--- RECORDS PROVIDED Enclosed Below ---

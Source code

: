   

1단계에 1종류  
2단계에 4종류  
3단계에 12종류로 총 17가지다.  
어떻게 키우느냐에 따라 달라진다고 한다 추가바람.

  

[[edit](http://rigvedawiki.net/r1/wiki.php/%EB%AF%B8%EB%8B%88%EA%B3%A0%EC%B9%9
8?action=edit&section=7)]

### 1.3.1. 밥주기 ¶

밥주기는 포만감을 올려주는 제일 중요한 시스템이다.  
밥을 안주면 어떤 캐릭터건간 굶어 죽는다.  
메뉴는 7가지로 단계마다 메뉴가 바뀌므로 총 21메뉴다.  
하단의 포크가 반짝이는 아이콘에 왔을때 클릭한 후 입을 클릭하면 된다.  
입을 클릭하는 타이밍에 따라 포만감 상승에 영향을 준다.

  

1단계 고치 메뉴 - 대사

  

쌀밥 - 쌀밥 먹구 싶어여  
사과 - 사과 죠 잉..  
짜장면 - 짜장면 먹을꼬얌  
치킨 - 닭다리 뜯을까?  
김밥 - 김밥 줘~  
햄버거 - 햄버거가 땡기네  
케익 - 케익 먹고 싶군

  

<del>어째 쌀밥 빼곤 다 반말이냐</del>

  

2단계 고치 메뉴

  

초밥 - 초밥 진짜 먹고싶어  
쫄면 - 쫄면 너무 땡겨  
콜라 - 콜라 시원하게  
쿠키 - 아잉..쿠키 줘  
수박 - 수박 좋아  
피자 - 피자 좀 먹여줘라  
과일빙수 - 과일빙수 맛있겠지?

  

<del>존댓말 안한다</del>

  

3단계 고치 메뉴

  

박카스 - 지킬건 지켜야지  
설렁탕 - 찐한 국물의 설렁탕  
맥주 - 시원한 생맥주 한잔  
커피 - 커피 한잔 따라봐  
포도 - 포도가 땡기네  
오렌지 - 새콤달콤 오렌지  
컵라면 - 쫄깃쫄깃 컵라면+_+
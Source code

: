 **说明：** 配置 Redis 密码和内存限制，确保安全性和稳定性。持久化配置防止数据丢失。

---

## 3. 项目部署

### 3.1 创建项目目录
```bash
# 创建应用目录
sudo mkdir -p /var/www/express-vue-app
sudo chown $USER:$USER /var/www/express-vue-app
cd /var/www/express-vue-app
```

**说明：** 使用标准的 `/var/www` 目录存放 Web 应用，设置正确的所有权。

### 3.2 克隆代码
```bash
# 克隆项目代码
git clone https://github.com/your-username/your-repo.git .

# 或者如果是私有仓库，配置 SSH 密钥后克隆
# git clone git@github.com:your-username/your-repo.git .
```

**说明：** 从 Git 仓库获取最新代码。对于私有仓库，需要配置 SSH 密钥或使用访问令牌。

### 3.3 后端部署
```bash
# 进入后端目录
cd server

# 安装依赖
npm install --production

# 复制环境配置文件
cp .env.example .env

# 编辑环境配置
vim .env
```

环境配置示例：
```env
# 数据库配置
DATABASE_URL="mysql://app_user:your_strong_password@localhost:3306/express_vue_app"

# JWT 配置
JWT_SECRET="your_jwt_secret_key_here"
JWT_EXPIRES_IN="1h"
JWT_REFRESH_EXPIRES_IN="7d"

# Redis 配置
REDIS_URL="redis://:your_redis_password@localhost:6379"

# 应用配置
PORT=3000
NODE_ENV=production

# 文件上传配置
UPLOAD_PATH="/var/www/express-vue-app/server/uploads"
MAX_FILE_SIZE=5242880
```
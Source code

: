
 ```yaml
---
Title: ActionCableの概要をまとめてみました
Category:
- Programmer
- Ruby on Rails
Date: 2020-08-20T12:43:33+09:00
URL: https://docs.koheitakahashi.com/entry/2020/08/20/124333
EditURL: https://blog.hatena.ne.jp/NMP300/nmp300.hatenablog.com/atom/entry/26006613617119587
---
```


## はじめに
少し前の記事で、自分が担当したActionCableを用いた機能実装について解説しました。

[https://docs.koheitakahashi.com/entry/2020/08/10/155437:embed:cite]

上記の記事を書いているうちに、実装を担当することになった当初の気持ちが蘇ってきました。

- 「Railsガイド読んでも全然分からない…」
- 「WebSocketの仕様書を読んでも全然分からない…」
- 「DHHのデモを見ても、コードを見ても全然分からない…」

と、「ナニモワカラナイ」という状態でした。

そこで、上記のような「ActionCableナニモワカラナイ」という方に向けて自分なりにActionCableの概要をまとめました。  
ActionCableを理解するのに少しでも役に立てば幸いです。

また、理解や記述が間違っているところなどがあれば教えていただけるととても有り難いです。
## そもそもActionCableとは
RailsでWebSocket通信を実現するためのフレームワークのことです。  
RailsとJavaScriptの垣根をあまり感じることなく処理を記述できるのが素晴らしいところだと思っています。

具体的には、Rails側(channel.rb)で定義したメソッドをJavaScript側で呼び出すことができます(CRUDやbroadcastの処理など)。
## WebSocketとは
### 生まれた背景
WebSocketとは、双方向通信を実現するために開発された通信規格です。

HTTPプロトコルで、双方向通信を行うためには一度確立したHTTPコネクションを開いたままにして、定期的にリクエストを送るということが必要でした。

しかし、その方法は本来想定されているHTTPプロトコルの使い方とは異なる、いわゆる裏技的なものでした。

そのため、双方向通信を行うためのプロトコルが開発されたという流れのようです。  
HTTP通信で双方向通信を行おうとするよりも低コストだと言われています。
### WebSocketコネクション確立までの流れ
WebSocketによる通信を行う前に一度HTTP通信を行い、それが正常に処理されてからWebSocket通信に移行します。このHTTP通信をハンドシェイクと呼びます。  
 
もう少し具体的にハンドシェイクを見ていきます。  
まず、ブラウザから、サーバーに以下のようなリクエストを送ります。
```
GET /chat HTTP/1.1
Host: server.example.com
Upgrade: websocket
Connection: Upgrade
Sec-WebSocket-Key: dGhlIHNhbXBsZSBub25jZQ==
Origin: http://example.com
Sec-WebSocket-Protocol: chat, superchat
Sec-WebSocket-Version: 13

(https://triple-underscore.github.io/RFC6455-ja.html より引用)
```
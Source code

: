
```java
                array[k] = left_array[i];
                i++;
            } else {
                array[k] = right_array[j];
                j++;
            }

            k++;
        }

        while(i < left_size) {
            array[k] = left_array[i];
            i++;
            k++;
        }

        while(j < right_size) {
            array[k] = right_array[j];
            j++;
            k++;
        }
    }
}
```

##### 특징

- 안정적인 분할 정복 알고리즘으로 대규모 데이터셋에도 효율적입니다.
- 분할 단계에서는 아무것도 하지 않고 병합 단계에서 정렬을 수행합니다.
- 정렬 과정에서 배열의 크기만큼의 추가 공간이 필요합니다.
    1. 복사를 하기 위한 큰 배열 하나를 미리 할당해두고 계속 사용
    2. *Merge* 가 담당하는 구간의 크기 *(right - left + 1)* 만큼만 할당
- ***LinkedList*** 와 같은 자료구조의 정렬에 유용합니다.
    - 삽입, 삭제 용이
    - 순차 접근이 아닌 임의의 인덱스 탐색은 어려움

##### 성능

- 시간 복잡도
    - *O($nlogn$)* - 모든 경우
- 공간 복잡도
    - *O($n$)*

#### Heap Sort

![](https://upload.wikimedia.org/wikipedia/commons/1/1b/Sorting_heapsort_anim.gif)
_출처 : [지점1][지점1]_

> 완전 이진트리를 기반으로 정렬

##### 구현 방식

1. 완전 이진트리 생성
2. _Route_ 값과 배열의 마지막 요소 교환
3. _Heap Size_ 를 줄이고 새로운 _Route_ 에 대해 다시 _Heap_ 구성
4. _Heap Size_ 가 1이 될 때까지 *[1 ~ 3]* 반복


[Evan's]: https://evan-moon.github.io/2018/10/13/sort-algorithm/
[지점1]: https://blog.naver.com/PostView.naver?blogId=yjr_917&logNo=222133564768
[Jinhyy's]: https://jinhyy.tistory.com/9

--- End of Enclosed RECORDS PROVIDED ---

PROBLEM TO SOLVE |
Set down each line exactly as it appears in the data.

EXERCISE RESULT |
Source code

:   

1단계에 1종류  
2단계에 4종류  
3단계에 12종류로 총 17가지다.  
어떻게 키우느냐에 따라 달라진다고 한다 추가바람.

  

[[edit](http://rigvedawiki.net/r1/wiki.php/%EB%AF%B8%EB%8B%88%EA%B3%A0%EC%B9%9
8?action=edit&section=7)]

### 1.3.1. 밥주기 ¶

밥주기는 포만감을 올려주는 제일 중요한 시스템이다.  
밥을 안주면 어떤 캐릭터건간 굶어 죽는다.  
메뉴는 7가지로 단계마다 메뉴가 바뀌므로 총 21메뉴다.  
하단의 포크가 반짝이는 아이콘에 왔을때 클릭한 후 입을 클릭하면 된다.  
입을 클릭하는 타이밍에 따라 포만감 상승에 영향을 준다.

  

1단계 고치 메뉴 - 대사

  

쌀밥 - 쌀밥 먹구 싶어여  
사과 - 사과 죠 잉..  
짜장면 - 짜장면 먹을꼬얌  
치킨 - 닭다리 뜯을까?  
김밥 - 김밥 줘~  
햄버거 - 햄버거가 땡기네  
케익 - 케익 먹고 싶군

  

<del>어째 쌀밥 빼곤 다 반말이냐</del>

  

2단계 고치 메뉴

  

초밥 - 초밥 진짜 먹고싶어  
쫄면 - 쫄면 너무 땡겨  
콜라 - 콜라 시원하게  
쿠키 - 아잉..쿠키 줘  
수박 - 수박 좋아  
피자 - 피자 좀 먹여줘라  
과일빙수 - 과일빙수 맛있겠지?

  

<del>존댓말 안한다</del>

  

3단계 고치 메뉴

  

박카스 - 지킬건 지켜야지  
설렁탕 - 찐한 국물의 설렁탕  
맥주 - 시원한 생맥주 한잔  
커피 - 커피 한잔 따라봐  
포도 - 포도가 땡기네  
오렌지 - 새콤달콤 오렌지  
컵라면 - 쫄깃쫄깃 컵라면+_+
Source code

: **说明：** 配置 Redis 密码和内存限制，确保安全性和稳定性。持久化配置防止数据丢失。

---

## 3. 项目部署

### 3.1 创建项目目录
```bash
# 创建应用目录
sudo mkdir -p /var/www/express-vue-app
sudo chown $USER:$USER /var/www/express-vue-app
cd /var/www/express-vue-app
```

**说明：** 使用标准的 `/var/www` 目录存放 Web 应用，设置正确的所有权。

### 3.2 克隆代码
```bash
# 克隆项目代码
git clone https://github.com/your-username/your-repo.git .

# 或者如果是私有仓库，配置 SSH 密钥后克隆
# git clone git@github.com:your-username/your-repo.git .
```

**说明：** 从 Git 仓库获取最新代码。对于私有仓库，需要配置 SSH 密钥或使用访问令牌。

### 3.3 后端部署
```bash
# 进入后端目录
cd server

# 安装依赖
npm install --production

# 复制环境配置文件
cp .env.example .env

# 编辑环境配置
vim .env
```

环境配置示例：
```env
# 数据库配置
DATABASE_URL="mysql://app_user:your_strong_password@localhost:3306/express_vue_app"

# JWT 配置
JWT_SECRET="your_jwt_secret_key_here"
JWT_EXPIRES_IN="1h"
JWT_REFRESH_EXPIRES_IN="7d"

# Redis 配置
REDIS_URL="redis://:your_redis_password@localhost:6379"

# 应用配置
PORT=3000
NODE_ENV=production

# 文件上传配置
UPLOAD_PATH="/var/www/express-vue-app/server/uploads"
MAX_FILE_SIZE=5242880
```
Source code

:
 ```yaml
---
Title: ActionCableの概要をまとめてみました
Category:
- Programmer
- Ruby on Rails
Date: 2020-08-20T12:43:33+09:00
URL: https://docs.koheitakahashi.com/entry/2020/08/20/124333
EditURL: https://blog.hatena.ne.jp/NMP300/nmp300.hatenablog.com/atom/entry/26006613617119587
---
```


## はじめに
少し前の記事で、自分が担当したActionCableを用いた機能実装について解説しました。

[https://docs.koheitakahashi.com/entry/2020/08/10/155437:embed:cite]

上記の記事を書いているうちに、実装を担当することになった当初の気持ちが蘇ってきました。

- 「Railsガイド読んでも全然分からない…」
- 「WebSocketの仕様書を読んでも全然分からない…」
- 「DHHのデモを見ても、コードを見ても全然分からない…」

と、「ナニモワカラナイ」という状態でした。

そこで、上記のような「ActionCableナニモワカラナイ」という方に向けて自分なりにActionCableの概要をまとめました。  
ActionCableを理解するのに少しでも役に立てば幸いです。

また、理解や記述が間違っているところなどがあれば教えていただけるととても有り難いです。
## そもそもActionCableとは
RailsでWebSocket通信を実現するためのフレームワークのことです。  
RailsとJavaScriptの垣根をあまり感じることなく処理を記述できるのが素晴らしいところだと思っています。

具体的には、Rails側(channel.rb)で定義したメソッドをJavaScript側で呼び出すことができます(CRUDやbroadcastの処理など)。
## WebSocketとは
### 生まれた背景
WebSocketとは、双方向通信を実現するために開発された通信規格です。

HTTPプロトコルで、双方向通信を行うためには一度確立したHTTPコネクションを開いたままにして、定期的にリクエストを送るということが必要でした。

しかし、その方法は本来想定されているHTTPプロトコルの使い方とは異なる、いわゆる裏技的なものでした。

そのため、双方向通信を行うためのプロトコルが開発されたという流れのようです。  
HTTP通信で双方向通信を行おうとするよりも低コストだと言われています。
### WebSocketコネクション確立までの流れ
WebSocketによる通信を行う前に一度HTTP通信を行い、それが正常に処理されてからWebSocket通信に移行します。このHTTP通信をハンドシェイクと呼びます。  
 
もう少し具体的にハンドシェイクを見ていきます。  
まず、ブラウザから、サーバーに以下のようなリクエストを送ります。
```
GET /chat HTTP/1.1
Host: server.example.com
Upgrade: websocket
Connection: Upgrade
Sec-WebSocket-Key: dGhlIHNhbXBsZSBub25jZQ==
Origin: http://example.com
Sec-WebSocket-Protocol: chat, superchat
Sec-WebSocket-Version: 13

(https://triple-underscore.github.io/RFC6455-ja.html より引用)
```
Source code

:
```java
                array[k] = left_array[i];
                i++;
            } else {
                array[k] = right_array[j];
                j++;
            }

            k++;
        }

        while(i < left_size) {
            array[k] = left_array[i];
            i++;
            k++;
        }

        while(j < right_size) {
            array[k] = right_array[j];
            j++;
            k++;
        }
    }
}
```

##### 특징

- 안정적인 분할 정복 알고리즘으로 대규모 데이터셋에도 효율적입니다.
- 분할 단계에서는 아무것도 하지 않고 병합 단계에서 정렬을 수행합니다.
- 정렬 과정에서 배열의 크기만큼의 추가 공간이 필요합니다.
    1. 복사를 하기 위한 큰 배열 하나를 미리 할당해두고 계속 사용
    2. *Merge* 가 담당하는 구간의 크기 *(right - left + 1)* 만큼만 할당
- ***LinkedList*** 와 같은 자료구조의 정렬에 유용합니다.
    - 삽입, 삭제 용이
    - 순차 접근이 아닌 임의의 인덱스 탐색은 어려움

##### 성능

- 시간 복잡도
    - *O($nlogn$)* - 모든 경우
- 공간 복잡도
    - *O($n$)*

#### Heap Sort

![](https://upload.wikimedia.org/wikipedia/commons/1/1b/Sorting_heapsort_anim.gif)
_출처 : [지점1][지점1]_

> 완전 이진트리를 기반으로 정렬

##### 구현 방식

1. 완전 이진트리 생성
2. _Route_ 값과 배열의 마지막 요소 교환
3. _Heap Size_ 를 줄이고 새로운 _Route_ 에 대해 다시 _Heap_ 구성
4. _Heap Size_ 가 1이 될 때까지 *[1 ~ 3]* 반복


[Evan's]: https://evan-moon.github.io/2018/10/13/sort-algorithm/
[지점1]: https://blog.naver.com/PostView.naver?blogId=yjr_917&logNo=222133564768
[Jinhyy's]: https://jinhyy.tistory.com/9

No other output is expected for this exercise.